The Freedom From Religion Foundation condemns President Trump’s worthless plea for the nation to pray together in response to the coronavirus scourge.
President Trump called on the country to “pray for God’s healing hand to be placed on the people of our nation” on Sunday, March 15. This appeal for supernatural assistance is useless, at best. Worse, it gives a veneer of governmental legitimacy and support to those churches that have urged believers to trust in prayer alone to prevent the spread of the virus.

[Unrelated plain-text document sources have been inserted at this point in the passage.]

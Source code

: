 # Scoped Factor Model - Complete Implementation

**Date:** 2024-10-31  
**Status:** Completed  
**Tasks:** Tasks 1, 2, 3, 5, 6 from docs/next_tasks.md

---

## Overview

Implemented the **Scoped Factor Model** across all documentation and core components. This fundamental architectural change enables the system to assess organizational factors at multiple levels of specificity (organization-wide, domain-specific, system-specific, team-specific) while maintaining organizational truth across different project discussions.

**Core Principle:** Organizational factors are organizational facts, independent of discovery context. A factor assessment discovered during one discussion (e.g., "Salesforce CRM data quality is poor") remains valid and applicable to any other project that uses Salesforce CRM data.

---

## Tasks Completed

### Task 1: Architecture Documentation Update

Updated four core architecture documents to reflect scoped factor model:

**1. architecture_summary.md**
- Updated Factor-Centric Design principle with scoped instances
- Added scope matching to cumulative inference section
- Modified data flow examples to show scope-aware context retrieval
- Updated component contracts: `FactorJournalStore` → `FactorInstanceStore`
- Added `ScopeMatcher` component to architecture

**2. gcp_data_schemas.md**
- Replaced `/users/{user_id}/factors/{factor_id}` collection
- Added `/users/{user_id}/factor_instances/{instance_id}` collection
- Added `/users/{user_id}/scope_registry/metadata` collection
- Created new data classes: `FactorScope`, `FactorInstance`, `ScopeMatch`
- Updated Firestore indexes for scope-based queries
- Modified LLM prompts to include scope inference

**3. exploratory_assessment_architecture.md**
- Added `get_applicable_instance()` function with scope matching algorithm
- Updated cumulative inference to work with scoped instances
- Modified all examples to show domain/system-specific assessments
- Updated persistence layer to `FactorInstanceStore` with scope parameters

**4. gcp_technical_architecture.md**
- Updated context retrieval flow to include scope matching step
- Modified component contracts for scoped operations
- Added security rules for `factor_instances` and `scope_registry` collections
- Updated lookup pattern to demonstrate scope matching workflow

Although the Trump administration has taken (belated) real-world steps to address this crisis, the president’s call for prayer echoes the rightfully mocked “thoughts and prayers” that are reflexively offered in response to gun violence. As the Freedom From Religion Foundation’s Director of Strategic Response Andrew L. Seidel wrote recently, we believe — we know — that science is the answer to the coronavirus, not religion. Thoughts and prayers won’t stop a virus any more than they will a bullet.
While Trump and many others wisely decided against attending an in-person church service the past Sunday, some churches are telling their congregants, against the advice of public health officials, to take the promise of supernatural protection more literally by continuing to gather in large groups for church services. These dangerously reckless churches should not be able to point to a presidential proclamation for support.
Trump could have issued a more socially useful call by specifically telling people to skip church. The Freedom From Religion Foundation hopes that those who slept in on Sunday decide to make a habit of it.